Kaluli - Marriage and Family

Marriage. Kaluli marriages are arranged and usually set in motion by the elders of a prospective groom's longhouse, under the leadership of the groom's father. The young man and young woman to be wed are often quite unaware of Marriage plans until bride-wealth negotiations are well advanced. Bride-wealth is collected from most if not all members of the groom's longhouse, regardless of actual kin ties, and it is shared out in the same manner by the bride's longhouse Community. Sister exchange, or the provision of a groom's classificatory sister as marriage partner to a wife's classificatory brother, is the ideal, but it rarely occurs. Bride-wealth presentations are accompanied by great ceremonial, known as the "Gisaro," a ritual dance and song performance put on by the groom's kin and supporters. Upon payment of bride-wealth, the new wife is taken to the longhouse of her husband, but it may be weeks before conjugal relations begin. Marriage establishes a relationship of customary meat exchanges between the groom and his affines—particularly the father and brother(s) of the bride—which continue throughout the marriage. Polygyny is permissible, but it appears to be rare.

Domestic Unit. Within the longhouse, each nuclear Family functions as a semiautonomous unit in gardening and in making its own meals. However, since so much of social and economic life is based on the cooperative efforts of the wider range of longhouse members, and since food tends to be shared throughout the community, the entire residential community can be viewed as the unit of consumption.

Inheritance. Other than land and sago, which usually pass from father to son, personal possessions are few. Net bags, bows, tools, or items of dress or adornment are given to the surviving spouse, the children of the deceased, or close age mates.

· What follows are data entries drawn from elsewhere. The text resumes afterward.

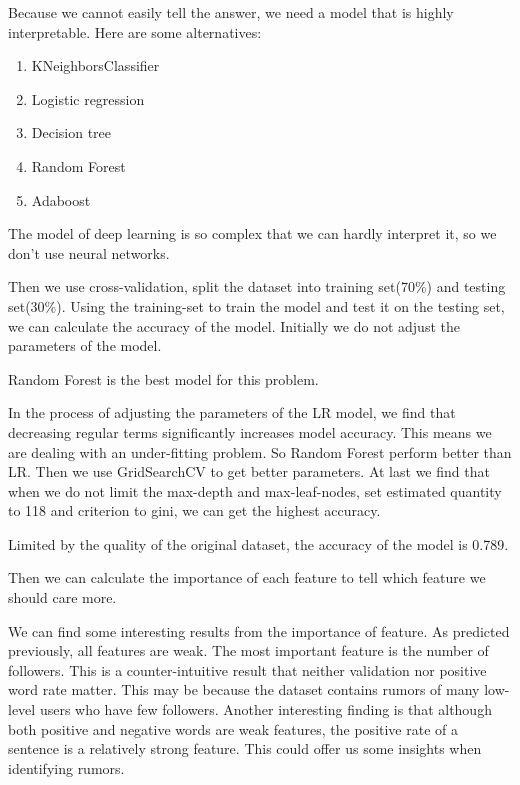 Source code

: \documentclass[12pt,a4paper]{article}
\begin{document}
Because we cannot easily tell the answer, we need a model that is highly interpretable.  Here are some alternatives:
\begin{enumerate}
	\item KNeighborsClassifier 
	\item 	Logistic regression
	\item 	Decision tree
	\item 	Random Forest
	\item 	Adaboost
\end{enumerate}

The model of deep learning is so complex that we can hardly interpret it, so we don't use neural networks.

Then we use cross-validation, split the dataset into training set(70\%) and testing set(30\%). Using the training-set to train the model and test it on the testing set, we can calculate the accuracy of the model. 
Initially we do not adjust the parameters of the model. 






Random Forest is the best model for this problem.

In the process of adjusting the parameters of the LR model, we find that decreasing regular terms significantly increases model accuracy. This means we are dealing with an under-fitting problem. So Random Forest perform better than LR. Then we use GridSearchCV to get better parameters. At last we find that when we do not limit the max-depth and max-leaf-nodes, set estimated quantity to 118 and criterion to gini, we can get the highest accuracy. 

Limited by the quality of the original dataset, the accuracy of the model is 0.789.

Then we can calculate the importance of each feature to tell which feature we should care more.

We can find some interesting results from the importance of feature. As predicted previously, all features are weak. The most important feature is the number of followers. This is a counter-intuitive result that neither validation nor positive word rate matter. This may be because the dataset contains rumors of many low-level users who have few followers. Another interesting finding is that although both positive and negative words are weak features, the positive rate of a sentence is a relatively strong feature. This could offer us some insights when identifying rumors.
\end{document}
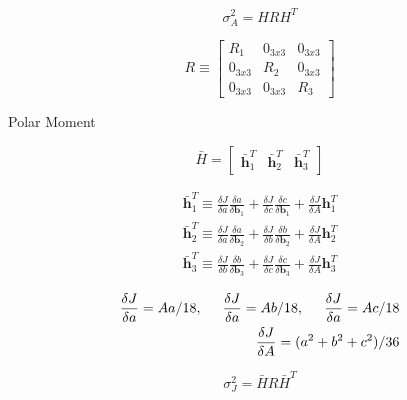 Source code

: \documentclass[12pt,a4paper,oneside]{article}
\begin{document}
\begin{equation}
\sigma_A^2 = HRH^T
\end{equation}

\begin{equation}
R \equiv \begin{bmatrix}
R_1 & 0_{3x3} & 0_{3x3} \\
0_{3x3} & R_2 & 0_{3x3} \\
0_{3x3} & 0_{3x3} & R_3
\end{bmatrix}
\end{equation}

Polar Moment

\begin{equation}
\bar{H} = \begin{bmatrix}
\bar{\bm{h}}_1^T & \bar{\bm{h}}_2^T & \bar{\bm{h}}_3^T
\end{bmatrix}
\end{equation}

\begin{subequations}
\begin{align*}
\bar{\bm{h}}_1^T \equiv \frac{\delta J}{\delta a}\frac{\delta a}{\delta\bm{b}_1} + \frac{\delta J}{\delta c}\frac{\delta c}{\delta\bm{b}_1} + \frac{\delta J}{\delta A}\bm{h}_1^T\\
\bar{\bm{h}}_2^T \equiv \frac{\delta J}{\delta a}\frac{\delta a}{\delta\bm{b}_2} + \frac{\delta J}{\delta b}\frac{\delta b}{\delta\bm{b}_2} + \frac{\delta J}{\delta A}\bm{h}_2^T \\
\bar{\bm{h}}_3^T \equiv \frac{\delta J}{\delta b}\frac{\delta b}{\delta\bm{b}_3} + \frac{\delta J}{\delta c}\frac{\delta c}{\delta\bm{b}_3} + \frac{\delta J}{\delta A}\bm{h}_3^T
\end{align*}
\end{subequations}

\begin{subequations}
\begin{align*}
\frac{\delta J}{\delta a} = A a/18, \hspace{0.5cm} \frac{\delta J}{\delta a} = A b/18, \hspace{0.5cm} \frac{\delta J}{\delta a} = A c/18 \\
\frac{\delta J}{\delta A} = (a^2 + b^2 + c^2)/36
\end{align*}
\end{subequations}

\begin{equation}
\sigma_J^2 = \bar{H}R\bar{H}^T
\end{equation}
\end{document}
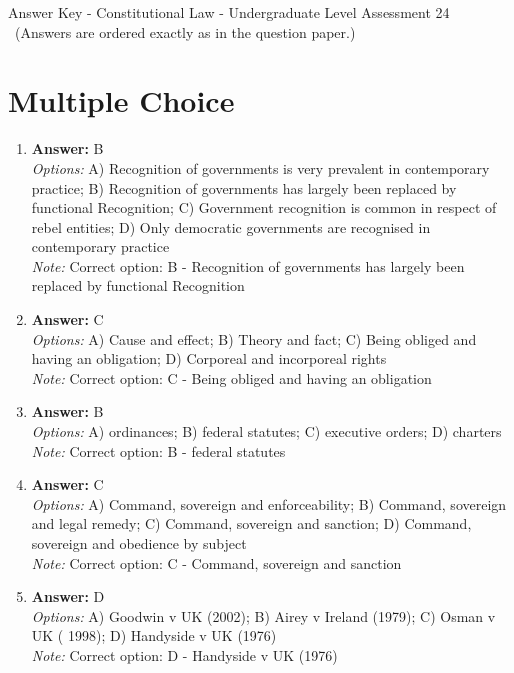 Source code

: \documentclass[12pt]{article}
\begin{document}
\begin{center}
Answer Key - Constitutional Law - Undergraduate Level Assessment 24 \
\small (Answers are ordered exactly as in the question paper.)
\end{center}

\section*{Multiple Choice}
\begin{enumerate}[label=\arabic*.]
\item \textbf{Answer:} B
\\ \textit{Options:} A) Recognition of governments is very prevalent in contemporary practice; B) Recognition of governments has largely been replaced by functional Recognition; C) Government recognition is common in respect of rebel entities; D) Only democratic governments are recognised in contemporary practice
\\ \textit{Note:} Correct option: B - Recognition of governments has largely been replaced by functional Recognition
\item \textbf{Answer:} C
\\ \textit{Options:} A) Cause and effect; B) Theory and fact; C) Being obliged and having an obligation; D) Corporeal and incorporeal rights
\\ \textit{Note:} Correct option: C - Being obliged and having an obligation
\item \textbf{Answer:} B
\\ \textit{Options:} A) ordinances; B) federal statutes; C) executive orders; D) charters
\\ \textit{Note:} Correct option: B - federal statutes
\item \textbf{Answer:} C
\\ \textit{Options:} A) Command, sovereign and enforceability; B) Command, sovereign and legal remedy; C) Command, sovereign and sanction; D) Command, sovereign and obedience by subject
\\ \textit{Note:} Correct option: C - Command, sovereign and sanction
\item \textbf{Answer:} D
\\ \textit{Options:} A) Goodwin v UK (2002); B) Airey v Ireland (1979); C) Osman v UK ( 1998); D) Handyside v UK (1976)
\\ \textit{Note:} Correct option: D - Handyside v UK (1976)
\end{enumerate}
\end{document}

Socialization. Young children are raised by their mothers, with the help of other women and older female children of the longhouse. A girl learns her future role early on by watching her mother and, as she grows older, by helping in the mother's tasks. Young boys soon find themselves free of responsibility, and they are encouraged to play at games or roam the territory with their age mates to hunt or fish. As a boy becomes independent of his mother's care, he moves from her sleeping platform to the unmarried men's communal hearth at the rear of the longhouse, and here he is exposed to the talk and tales of men. During a boy's teens he traditionally enters into a homosexual relationship with an older man, for it is thought that he needs semen to promote his development into full manhood. Prior to contact, the unmarried youths of several clans would go into seclusion in the bau a, or ceremonial hunting lodge, for periods of as much as a year. During this time of seclusion from women, the men and boys would go on day-long hunting trips throughout the forest, and thus each boy would have the opportunity to learn in detail the features of his territory, the behavior of the forest animals, and other elements of men's lore. This practice did not constitute an initiation per se, but it did provide a period of intense immersion in the world of men.